Getting Off Social Media

A couple of years ago, I was aimlessly scrolling through my social media when I received a notification that read, “Average Screen Time: 7 hours and 26 minutes.” That’s when I knew I was in desperate need of a change.

Social media is addicting. According to Jefferson Health, “Social media platforms drive surges of dopamine into the brain to keep consumers coming back over and over again.”

Dopamine, nicknamed the brain’s ‘feel-good’ chemical, is the main chemical that fuels addiction. Though I did not want to admit it at the time, I, like so many others, was addicted to social media.

I knew it was time to make a change. While social media wasted seven hours of my day, it also had other, longer lasting effects.

In an effort to save you from what happened to me, here are some reasons you should take a break from social media, coming from someone who loves and wants a career in social media.

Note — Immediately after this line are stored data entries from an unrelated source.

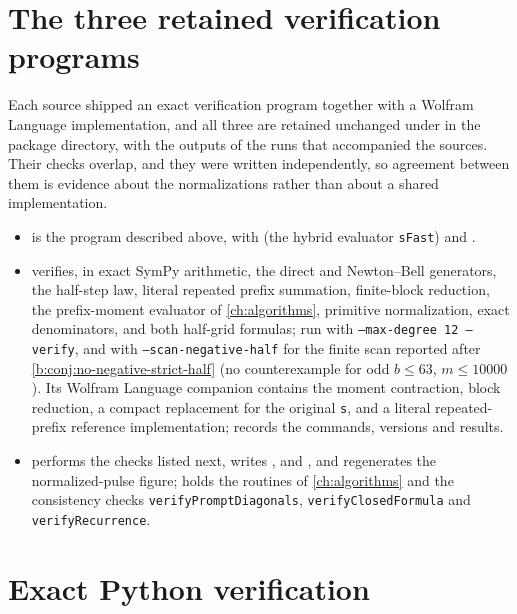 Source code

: \documentclass[11pt,a4paper,oneside,openany]{book}
\numberwithin{equation}{chapter}
\theoremstyle{definition}
\theoremstyle{remark}
\begin{document}
\section{The three retained verification programs}
Each source shipped an exact verification program together with a Wolfram
Language implementation, and all three are retained unchanged under
 in the package directory, with the outputs of the runs
that accompanied the sources. Their checks overlap, and they were written
independently, so agreement between them is evidence about the
normalizations rather than about a shared implementation.
\begin{itemize}
\item {} is the program described
above, with  (the hybrid evaluator
\texttt{sFast}) and .
\item {} verifies, in
exact SymPy arithmetic, the direct and Newton--Bell generators, the
half-step law, literal repeated prefix summation, finite-block reduction,
the prefix-moment evaluator of \cref{ch:algorithms}, primitive normalization,
exact denominators, and both half-grid formulas; run with
\texttt{--max-degree 12 --verify}, and with \texttt{--scan-negative-half}
for the finite scan reported after \cref{b:conj:no-negative-strict-half}
(no counterexample for odd $b\le63$, $m\le10000$). Its Wolfram Language
companion  contains the moment contraction,
block reduction, a compact replacement for the original \texttt{s}, and a
literal repeated-prefix reference implementation; 
records the commands, versions and results.
\item {} performs the checks
listed next, writes ,
 and
, and regenerates the normalized-pulse
figure;  holds the routines of
\cref{ch:algorithms} and the consistency checks
\texttt{verifyPromptDiagonals}, \texttt{verifyClosedFormula} and
\texttt{verifyRecurrence}.
\end{itemize}

\section{Exact Python verification}
\end{document}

  1. Social media leads to comparison. This is by far the most common issue social media users face. Users compare their appearance, jobs, financial status, friends, and family to people they have never met before.
    The worst part about this reality is that fake content leads to serious issues. Social media is a highlight reel of people’s lives; 95 percent of the time the content uploaded on social media is unrealistic and edited. This has contributed to unrealistic image standards for both men and women.
    Meg Smith, a sophomore nursing student, agreed, “Social media makes it so that we glorify celebrities and influencers. These people tend to post about their looks and extravagant lives to the rest of the world. When everyday people constantly see these unrealistic lives, that may lead to self-comparison.’’
    A study conducted in 2021 for the Journal of Psychological Research on Cyberspace found a strong correlation between social media use and eating disorders. The research found that the more individuals used social media, the more likely they were to compare themselves to others.
  2. Social media can contribute to isolation. Humans are inherently social beings; nevertheless, it’s nice sometimes to get away and spend time alone. However, too much of a good thing makes it bad. It is easy to fall into a social media rabbit hole and spend hours on your phone without even realizing you have been alone for too long.
    Ever since social media became mobile, it is more common to see a group of individuals out in public together staring at their phones. Evidently, isolation does not necessarily mean being physically alone. When people go out in public and rarely make eye contact with the people around them, that is isolation too.
  3. Information overload. There is so much information flowing through social media every second of every day. First, I like to go on social media to destress, not see 100 news stories about why I should be stressed. Second, social media is a breeding ground for ‘fake news.’ Most users do not have the time or energy to fact-check every headline, post, or story they see on social media. Regardless, seeing that much information at once can truly overload someone’s brain.
  4. Research studies have found that extensive use of social media leads to anxiety and depression. A journal article titled “A systematic review: the influence of social media on depression, anxiety and psychological distress in adolescents” includes a research study that found high social media usage rates lead to higher chances of depression and anxiety. While there are caveats and limitations in all research studies, it doesn’t seem so far-fetched that social media can have underlying consequences.
  5. Social media wastes time. This one is pretty simple— if social media is used too much, it will waste your time. I have nothing against taking a break from real work and diving into social media for a few minutes. Nonetheless, getting caught up and distracted by social media can contribute to unhealthy procrastination.
    “I feel like social media can be a good or bad thing. Like if you are spending your time scrolling through TikTok, that’s a waste. But if you are working or making money off social media, that’s a different story,’’ said Justin Arp, a sophomore business student.
    Now, I am not saying everyone needs to delete all social media and never go on their phone again. Rather, it is important to have a balance. Limiting screen time is necessary to keep social media a fun, relaxing hobby rather than an addictive wormhole of overwhelming and upsetting information.